Activity
Return the entries that follow exactly, with no images.

::: Dataset content :::

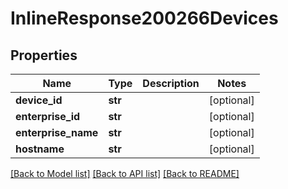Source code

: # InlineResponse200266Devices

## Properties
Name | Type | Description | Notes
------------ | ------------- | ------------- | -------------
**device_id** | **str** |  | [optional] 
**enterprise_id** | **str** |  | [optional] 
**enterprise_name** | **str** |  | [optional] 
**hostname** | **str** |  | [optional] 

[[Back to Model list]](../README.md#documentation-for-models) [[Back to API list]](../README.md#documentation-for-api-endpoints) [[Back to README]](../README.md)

:::

Exercise result
Source code

: # InlineResponse200266Devices

## Properties
Name | Type | Description | Notes
------------ | ------------- | ------------- | -------------
**device_id** | **str** |  | [optional] 
**enterprise_id** | **str** |  | [optional] 
**enterprise_name** | **str** |  | [optional] 
**hostname** | **str** |  | [optional] 

[[Back to Model list]](../README.md#documentation-for-models) [[Back to API list]](../README.md#documentation-for-api-endpoints) [[Back to README]](../README.md)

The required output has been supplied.